Excerpts from a dataset:

[Start of section]

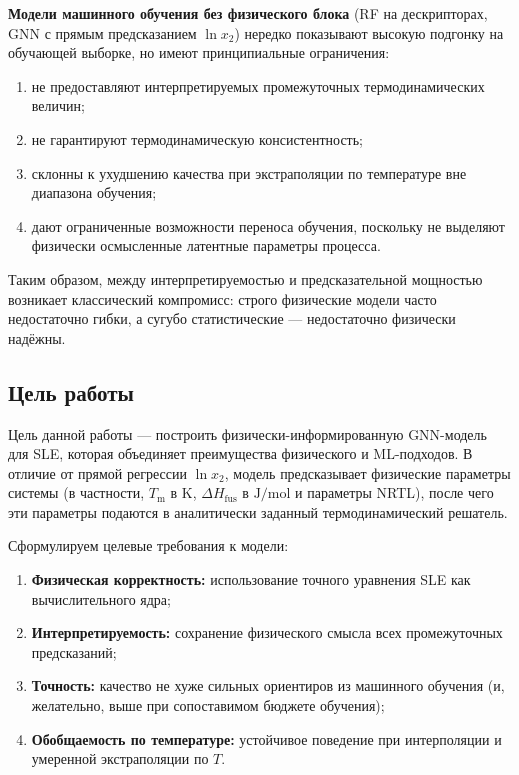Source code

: \documentclass[11pt]{article}
\begin{document}
\textbf{Модели машинного обучения без физического блока} (RF на дескрипторах, GNN с прямым предсказанием $\ln x_2$) нередко показывают высокую подгонку на обучающей выборке, но имеют принципиальные ограничения:

\begin{enumerate}
  \item не предоставляют интерпретируемых промежуточных термодинамических величин;
  \item не гарантируют термодинамическую консистентность;
  \item склонны к ухудшению качества при экстраполяции по температуре вне диапазона обучения;
  \item дают ограниченные возможности переноса обучения, поскольку не выделяют физически осмысленные латентные параметры процесса.
\end{enumerate}

Таким образом, между интерпретируемостью и предсказательной мощностью возникает классический компромисс: строго физические модели часто недостаточно гибки, а сугубо статистические --- недостаточно физически надёжны.

\subsection{Цель работы}

Цель данной работы --- построить физически-информированную GNN-модель для SLE, которая объединяет преимущества физического и ML-подходов. В отличие от прямой регрессии $\ln x_2$, модель предсказывает физические параметры системы (в частности, $T_{\mathrm{m}}$ в $\mathrm{K}$, $\Delta H_{\mathrm{fus}}$ в $\mathrm{J/mol}$ и параметры NRTL), после чего эти параметры подаются в аналитически заданный термодинамический решатель.

Сформулируем целевые требования к модели:

\begin{enumerate}
  \item \textbf{Физическая корректность:} использование точного уравнения SLE как вычислительного ядра;
  \item \textbf{Интерпретируемость:} сохранение физического смысла всех промежуточных предсказаний;
  \item \textbf{Точность:} качество не хуже сильных ориентиров из машинного обучения (и, желательно, выше при сопоставимом бюджете обучения);
  \item \textbf{Обобщаемость по температуре:} устойчивое поведение при интерполяции и умеренной экстраполяции по $T$.
\end{enumerate}
\end{document}
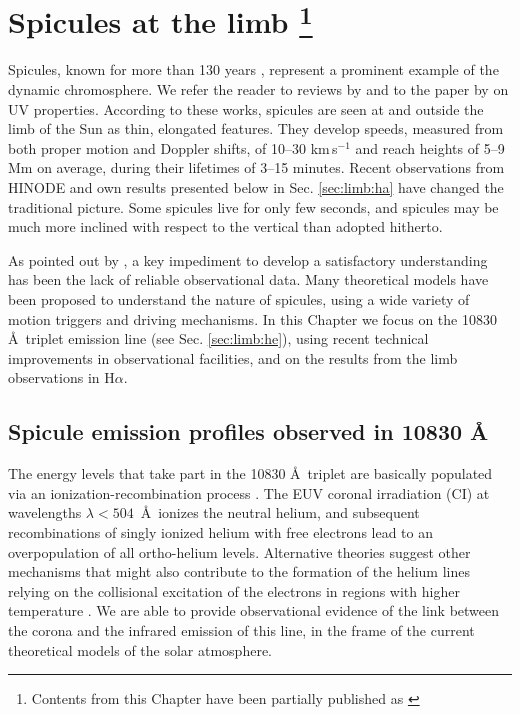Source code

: \chapter[Spicules at the limb]{Spicules at the limb \label{ch:spicules}\Large{\protect\footnote{Contents from this Chapter have been partially published as \cite{2007A&A...472L..51S}}}}

Spicules, known for more than 130 years \citep[see the hand drawings by][]{secchi1877}, represent a prominent example of the dynamic
chromosphere. We refer the reader to reviews by \citet{beckers68,beckers72} and to the paper by \citet{wilhelm00} on UV properties. According to these works, spicules are seen at and outside the limb of the Sun as thin, elongated features. They develop speeds, measured from both proper motion and Doppler shifts, of 10--30 km\,s$^{-1}$ and reach
heights of 5--9 Mm on average, during their lifetimes of 3--15 minutes. Recent observations from HINODE \citep{2007SoPh..243....3K} and own results presented below in Sec. \ref{sec:limb:ha} have changed the traditional picture. Some spicules live for only few seconds, and spicules may be much more inclined with respect to the vertical than adopted hitherto.  

As pointed out by \citet{sterling00}, a key impediment to develop a satisfactory understanding has been the lack of reliable observational data. 
Many theoretical models have been proposed to understand the nature of spicules, using a wide variety of motion triggers and driving mechanisms. 
In this Chapter we focus on the  10830\,\AA\ triplet emission line (see Sec. \ref{sec:limb:he}), using recent technical improvements in observational facilities, and on the results from the limb observations in H$\alpha$.

\section{Spicule emission profiles observed in  10830 \AA\label{spicules}}

The energy levels that take part in the    10830 \AA\, triplet are basically populated via
an ionization-recombination process \citep{1994isp..book...35A}. The EUV coronal irradiation (CI) at 
wavelengths $\lambda<504$~\AA\ ionizes the neutral helium, and subsequent recombinations of singly ionized helium with free electrons lead to an overpopulation of all ortho-helium levels. Alternative theories suggest other mechanisms that might also contribute to the formation of the helium lines relying on the collisional excitation of the electrons in regions with higher temperature \citep[e.g.,][]{1997ApJ...489..375A}.  We are able to provide observational evidence of the link between the corona and the infrared emission of this line, in the frame of the current theoretical models of the solar atmosphere.
 
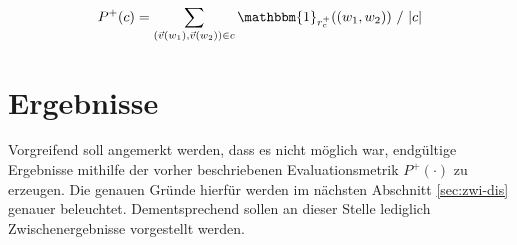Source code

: \begin{equation}
  P^+(c) = \sum_{(\vec{v}(w_1), \vec{v}(w_2)) \in c} \mathbbm{1}_{r_c^+}((w_1, w_2))\ /\ |c|
\end{equation}

\section{Ergebnisse}

Vorgreifend soll angemerkt werden, dass es nicht möglich war, endgültige Ergebnisse mithilfe der vorher beschriebenen
Evaluationsmetrik $P^+(\cdot)$ zu erzeugen. Die genauen Gründe hierfür werden im nächsten Abschnitt \ref{sec:zwi-dis}
genauer beleuchtet. Dementsprechend sollen an dieser Stelle lediglich Zwischenergebnisse vorgestellt werden.\\

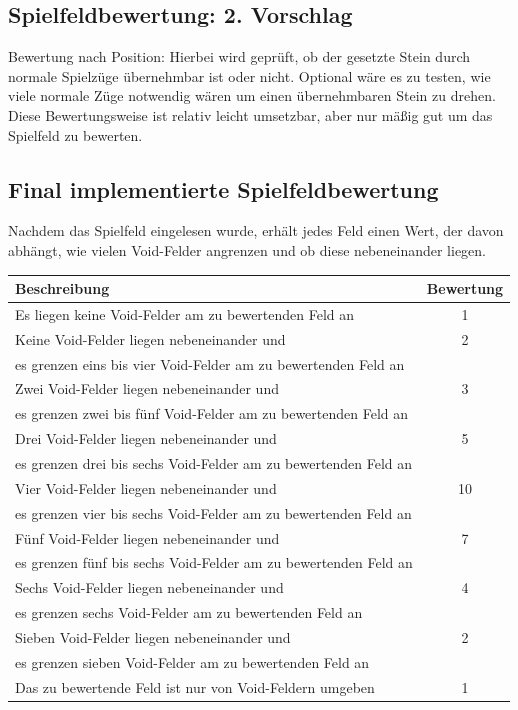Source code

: \documentclass[12pt,a4paper]{article}
\begin{document}
\subsection{Spielfeldbewertung: 2. Vorschlag}
Bewertung nach Position:\newline
Hierbei wird geprüft, ob der gesetzte Stein durch normale Spielzüge übernehmbar ist oder nicht. Optional wäre es zu testen, wie viele normale Züge notwendig wären um einen übernehmbaren Stein zu drehen.\newline 
Diese Bewertungsweise ist relativ leicht umsetzbar, aber nur mäßig gut um das Spielfeld zu bewerten.
\newpage

\subsection{Final implementierte Spielfeldbewertung}
Nachdem das Spielfeld eingelesen wurde, erhält jedes Feld einen Wert, der davon abhängt, wie vielen Void-Felder angrenzen und ob diese nebeneinander liegen.\newline
\begin{tabular}{|l|c|}
	\hline
	Beschreibung & Bewertung\\
	\hline
	Es liegen keine Void-Felder am zu bewertenden Feld an & 1\\
	\hline
	Keine Void-Felder liegen nebeneinander und & 2\\
	es grenzen eins bis vier Void-Felder am zu bewertenden Feld an &\\
	\hline
	Zwei Void-Felder liegen nebeneinander und & 3\\
	es grenzen zwei bis fünf Void-Felder am zu bewertenden Feld an &\\
	\hline
	Drei Void-Felder liegen nebeneinander und & 5\\
	es grenzen drei bis sechs Void-Felder am zu bewertenden Feld an &\\
	\hline
	Vier Void-Felder liegen nebeneinander und & 10\\
	es grenzen vier bis sechs Void-Felder am zu bewertenden Feld an &\\
	\hline
	Fünf Void-Felder liegen nebeneinander und & 7\\
	es grenzen fünf bis sechs Void-Felder am zu bewertenden Feld an &\\
	\hline
	Sechs Void-Felder liegen nebeneinander und & 4\\
	es grenzen sechs Void-Felder am zu bewertenden Feld an &\\
	\hline
	Sieben Void-Felder liegen nebeneinander und & 2\\
	es grenzen sieben Void-Felder am zu bewertenden Feld an &\\
	\hline
	Das zu bewertende Feld ist nur von Void-Feldern umgeben & 1\\
	\hline
\end{tabular}
\end{document}
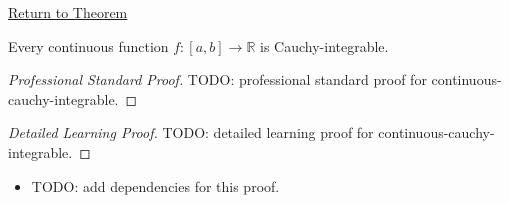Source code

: \newpage
{}
\label{prf:continuous-cauchy-integrable}
\begin{remark*}[Return]\hyperref[thm:continuous-cauchy-integrable]{Return to Theorem}\end{remark*}

\begin{theorem*}
Every continuous function \(f:[a,b]\to\mathbb{R}\) is Cauchy-integrable.
\end{theorem*}

\begin{proof}[Professional Standard Proof]
\LRAProofBodyStart
TODO: professional standard proof for continuous-cauchy-integrable.
\end{proof}

\begin{proof}[Detailed Learning Proof]
\LRAProofBodyStart
TODO: detailed learning proof for continuous-cauchy-integrable.
\end{proof}

\begin{remark*}
\end{remark*}

\begin{dependencies}
\begin{itemize}
  \item TODO: add dependencies for this proof.
\end{itemize}
\end{dependencies}

\clearpage
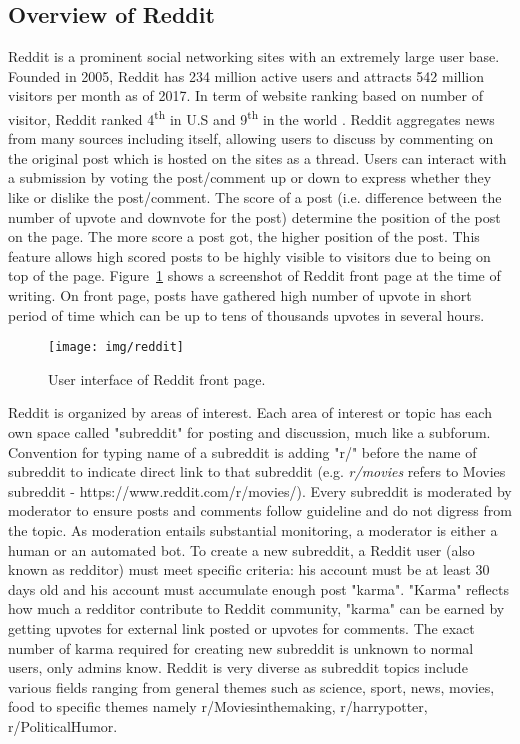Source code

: \subsection{Overview of Reddit}
Reddit is a prominent social networking sites with an extremely large user base. Founded in 2005, Reddit has 234 million active users and attracts 542 million visitors per month as of 2017. In term of website ranking based on number of visitor, Reddit ranked 4\textsuperscript{th} in U.S and 9\textsuperscript{th} in the world \cite{Alexa2017}. Reddit aggregates news from many sources including itself, allowing users to discuss by commenting on the original post which is hosted on the sites as a thread. Users can interact with a submission by voting the post/comment up or down to express whether they like or dislike the post/comment. The score of a post (i.e. difference between the number of upvote and downvote for the post) determine the position of the post on the page. The more score a post got, the higher position of the post. This feature allows high scored posts to be highly visible to visitors due to being on top of the page. Figure~\ref{fig:reddit} shows a screenshot of Reddit front page at the time of writing. On front page, posts have gathered high number of upvote in short period of time which can be up to tens of thousands upvotes in several hours.
\begin{figure}[h!]
\centering
\texttt{[image: img/reddit]}
\caption{User interface of Reddit front page.} 
\label{fig:reddit}
\end{figure} 
Reddit is organized by areas of interest. Each area of interest or topic has each own space called "subreddit" for posting and discussion, much like a subforum. Convention for typing name of a subreddit is adding "r/" before the name of subreddit to indicate direct link to that subreddit (e.g. \textit{r/movies} refers to Movies subreddit - https://www.reddit.com/r/movies/). Every subreddit is moderated by moderator to ensure posts and comments follow guideline and do not digress from the topic. As moderation entails substantial monitoring, a moderator is either a human or an automated bot. To create a new subreddit, a Reddit user (also known as redditor) must meet specific criteria: his account must be at least 30 days old and his account must accumulate enough post "karma". "Karma" reflects how much a redditor contribute to Reddit community, "karma" can be earned by getting upvotes for external link posted or upvotes for comments. The exact number of karma required for creating new subreddit is unknown to normal users, only admins know. Reddit is very diverse as subreddit topics include various fields ranging from general themes such as science, sport, news, movies, food to specific themes namely r/Moviesinthemaking, r/harrypotter, r/PoliticalHumor.\\
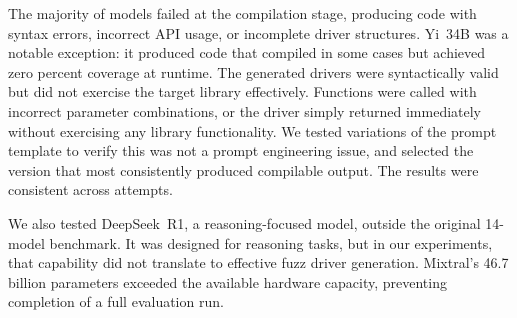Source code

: \begin{table}[htbp]
\centering
\caption{Unsuccessful Models and Failure Analysis on yaml-cpp}
\label{tab:unsuccessful_models}
\end{table}

The majority of models failed at the compilation stage, producing code with syntax errors, incorrect API usage, or incomplete driver structures. Yi~34B was a notable exception: it produced code that compiled in some cases but achieved zero percent coverage at runtime. The generated drivers were syntactically valid but did not exercise the target library effectively. Functions were called with incorrect parameter combinations, or the driver simply returned immediately without exercising any library functionality. We tested variations of the prompt template to verify this was not a prompt engineering issue, and selected the version that most consistently produced compilable output. The results were consistent across attempts.

We also tested DeepSeek~R1, a reasoning-focused model, outside the original 14-model benchmark. It was designed for reasoning tasks, but in our experiments, that capability did not translate to effective fuzz driver generation. Mixtral's 46.7 billion parameters exceeded the available hardware capacity, preventing completion of a full evaluation run.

[End of section]

Problem requirements: Going line by line through the data, tally each one that includes the string "caption", and answer with the tally only.

Exercise response: 2